Житие святого Климента Охридского продолжает основную мысль славянских житий Кирилла и Мефодия: философия, к которой стремились братья, открытая нетварному Сущему и всей твари, не могла замкнуться в обособленности отдельной культуры, будь то греческой, латинской или еврейской. Тем самым она изменила бы универсальности Пятидесятницы и христианского спасения, обнимающих все многообразие народов единой любовью и милосердием.


По этому поводу мы находим драгоценные свидетельства в Житии Константина-Кирилла. Остановимся на некоторых из них.

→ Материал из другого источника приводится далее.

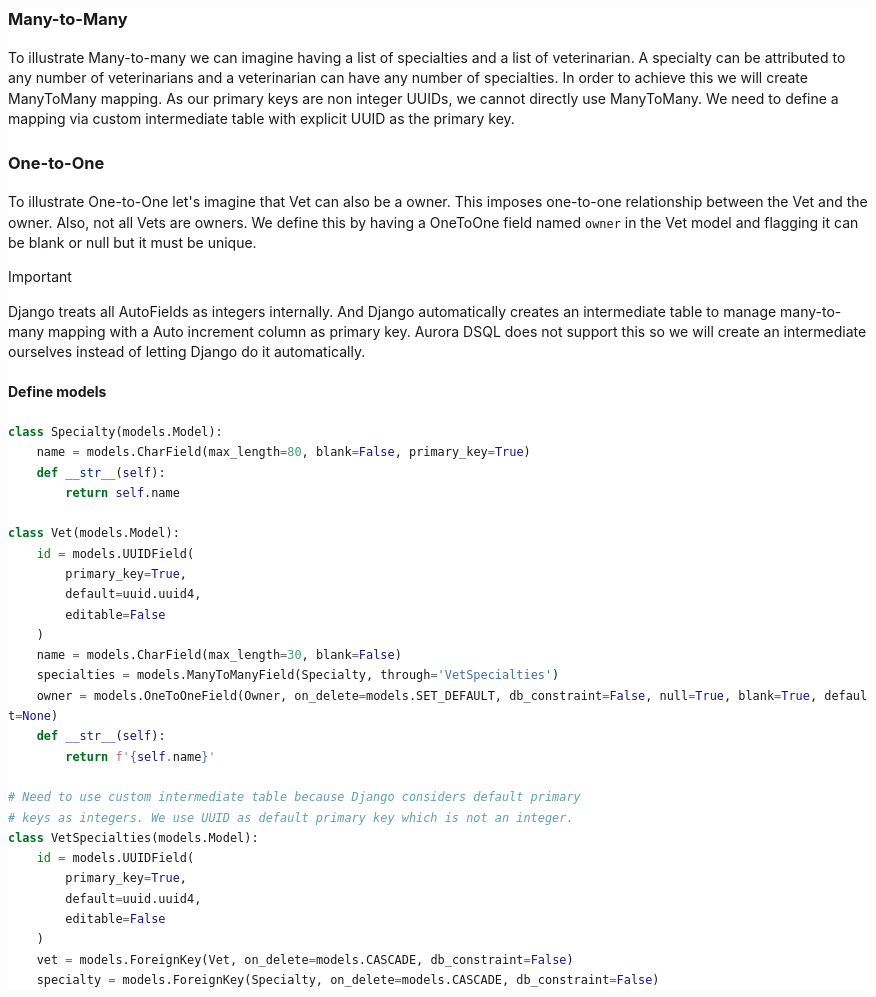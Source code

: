 ### Many-to-Many
To illustrate Many-to-many we can imagine having a list of specialties and a
list of veterinarian. A specialty can be attributed to any number of veterinarians
and a veterinarian can have any number of specialties. In order to achieve this
we will create ManyToMany mapping. As our primary keys are non integer UUIDs, we
cannot directly use ManyToMany. We need to define a mapping via custom intermediate
table with explicit UUID as the primary key.

### One-to-One
To illustrate One-to-One let's imagine that Vet can also be a owner. This imposes
one-to-one relationship between the Vet and the owner. Also, not all Vets are owners. 
We define this by having a OneToOne field named `owner` in the Vet model and 
flagging it can be blank or null but it must be unique.

> [!Important]
> Django treats all AutoFields as integers internally. And Django automatically creates
> an intermediate table to manage many-to-many mapping with a Auto increment column as
> primary key. Aurora DSQL does not support this so we will create an intermediate ourselves
> instead of letting Django do it automatically.

#### Define models
```python
class Specialty(models.Model):
    name = models.CharField(max_length=80, blank=False, primary_key=True)
    def __str__(self):
        return self.name
    
class Vet(models.Model):
    id = models.UUIDField(
        primary_key=True,
        default=uuid.uuid4,
        editable=False
    )
    name = models.CharField(max_length=30, blank=False)
    specialties = models.ManyToManyField(Specialty, through='VetSpecialties')
    owner = models.OneToOneField(Owner, on_delete=models.SET_DEFAULT, db_constraint=False, null=True, blank=True, default=None)
    def __str__(self):
        return f'{self.name}'

# Need to use custom intermediate table because Django considers default primary
# keys as integers. We use UUID as default primary key which is not an integer.
class VetSpecialties(models.Model):
    id = models.UUIDField(
        primary_key=True,
        default=uuid.uuid4,
        editable=False
    )
    vet = models.ForeignKey(Vet, on_delete=models.CASCADE, db_constraint=False)
    specialty = models.ForeignKey(Specialty, on_delete=models.CASCADE, db_constraint=False)
```
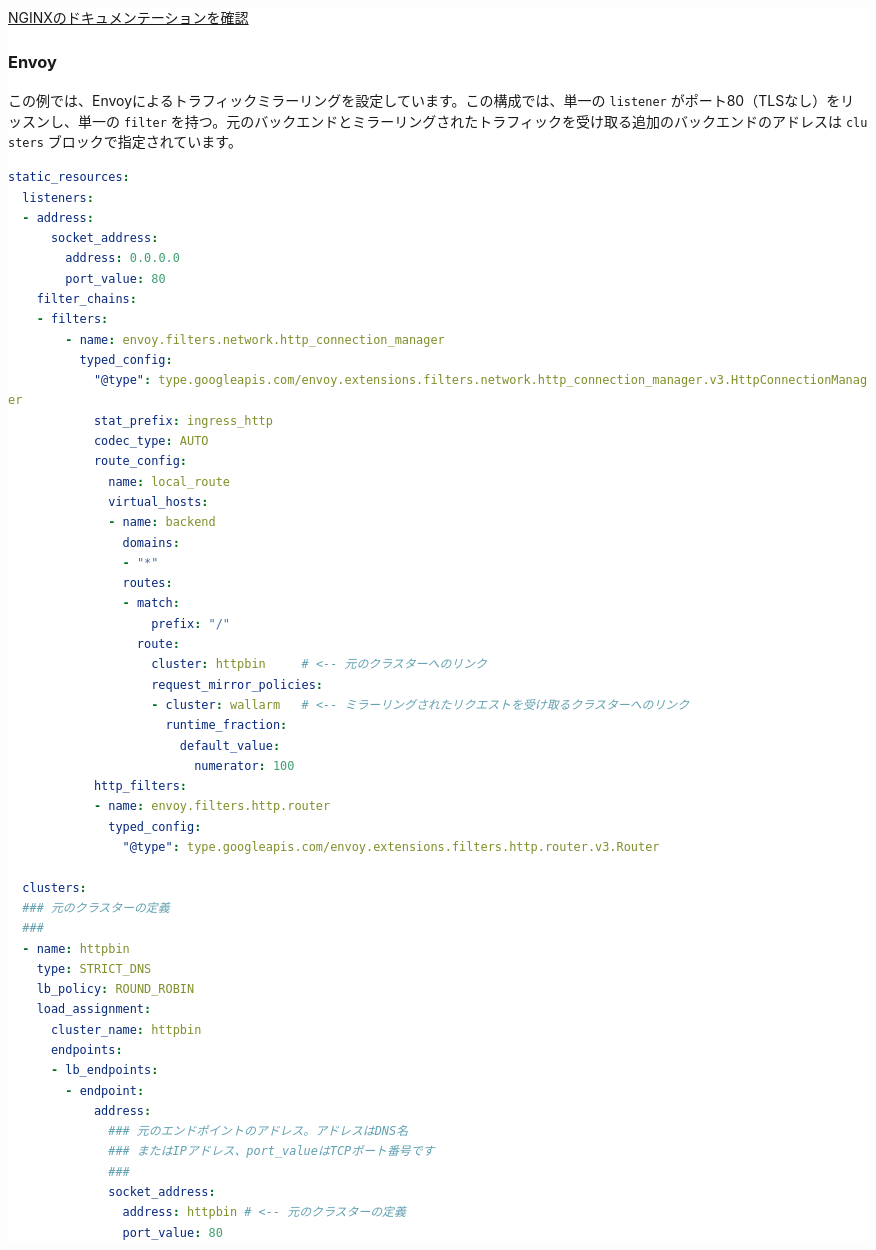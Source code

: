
 ```nginx
```

[NGINXのドキュメンテーションを確認](http://nginx.org/en/docs/http/ngx_http_mirror_module.html)

### Envoy

この例では、Envoyによるトラフィックミラーリングを設定しています。この構成では、単一の `listener` がポート80（TLSなし）をリッスンし、単一の `filter` を持つ。元のバックエンドとミラーリングされたトラフィックを受け取る追加のバックエンドのアドレスは `clusters` ブロックで指定されています。

```yaml
static_resources:
  listeners:
  - address:
      socket_address:
        address: 0.0.0.0
        port_value: 80
    filter_chains:
    - filters:
        - name: envoy.filters.network.http_connection_manager
          typed_config:
            "@type": type.googleapis.com/envoy.extensions.filters.network.http_connection_manager.v3.HttpConnectionManager
            stat_prefix: ingress_http
            codec_type: AUTO
            route_config:
              name: local_route
              virtual_hosts:
              - name: backend
                domains:
                - "*"
                routes:
                - match:
                    prefix: "/"
                  route:
                    cluster: httpbin     # <-- 元のクラスターへのリンク
                    request_mirror_policies:
                    - cluster: wallarm   # <-- ミラーリングされたリクエストを受け取るクラスターへのリンク
                      runtime_fraction:
                        default_value:
                          numerator: 100
            http_filters:
            - name: envoy.filters.http.router
              typed_config:
                "@type": type.googleapis.com/envoy.extensions.filters.http.router.v3.Router

  clusters:
  ### 元のクラスターの定義
  ###
  - name: httpbin
    type: STRICT_DNS
    lb_policy: ROUND_ROBIN
    load_assignment:
      cluster_name: httpbin
      endpoints:
      - lb_endpoints:
        - endpoint:
            address:
              ### 元のエンドポイントのアドレス。アドレスはDNS名
              ### またはIPアドレス、port_valueはTCPポート番号です
              ###
              socket_address:
                address: httpbin # <-- 元のクラスターの定義
                port_value: 80

```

2. Любомудрие, или философия


В отрочестве, когда пробуждался разум юного Константина, во сне его посетила Премудрость и он ее избирает своей супругой. Это первое переживание, описание которого почти уникально в византийской агиографии оказало решающее влияние на всю последующую жизнь юноши. Впоследствии он избрал святого Григория Богослова, одного из трех Отцов Каппадокийцев, своим учителем и примером жизни и внутреннего пути. Восхищение перед ним побуждало Константина запоминать наизусть его труды, несмотря на их трудность для понимания. Житие наводит на мысль о том, что эта столь личная связь со святым Григорием глубоко повлияла на формирование идеала христианской философии в сердце юного Константина. Конечно, как учитель Григорий Богослов был отнюдь не прост: он прекрасно владел искусством риторики, и поэтики и обладал необъятной философской и богословской культурой”.


Благодаря этой преемственности в отношении святого Григория и отцов-каппадокийцев некоторые места Жития “Философа” проясняются, давая нам возможность глубже постичь неразрывную внутреннюю связь между евангелизацией славянских народов и их культурой. Конечно, подобное обращение к истокам не может полностью объяснить уникальности гениального прозрения Константина. И все же, в случае Кирилла и Мефодия укоренение в традиции означает подлинное возвращение к основополагающим источникам, а именно к Отцам IV в., после мучительных распрей между иконоборцами и иконопочитателями.


Логофету, спросившему, что такое философия, молодой Константин отвечает: “Это знание вещей Божественных – в той степени, в какой человек может приблизиться к Богу – ибо оно учит человека подлинно становиться образом и подобием Сотворившего его” (УС IV, 8). Первая философская часть этого определения созвучна определению святого Василия Великого:


“Премудрость – это знание вещей Божественных и человеческих и их причины”. Григорий Богослов, со своей стороны, относит это определение к Христу – Божией Премудрости (1Кор 1, 24): “Он именуется Премудростию (1Кор. 1, 25), как ведение Божественных и человеческих дел. Ибо Сотворившему возможно ли не знать законов сотворенного Им”.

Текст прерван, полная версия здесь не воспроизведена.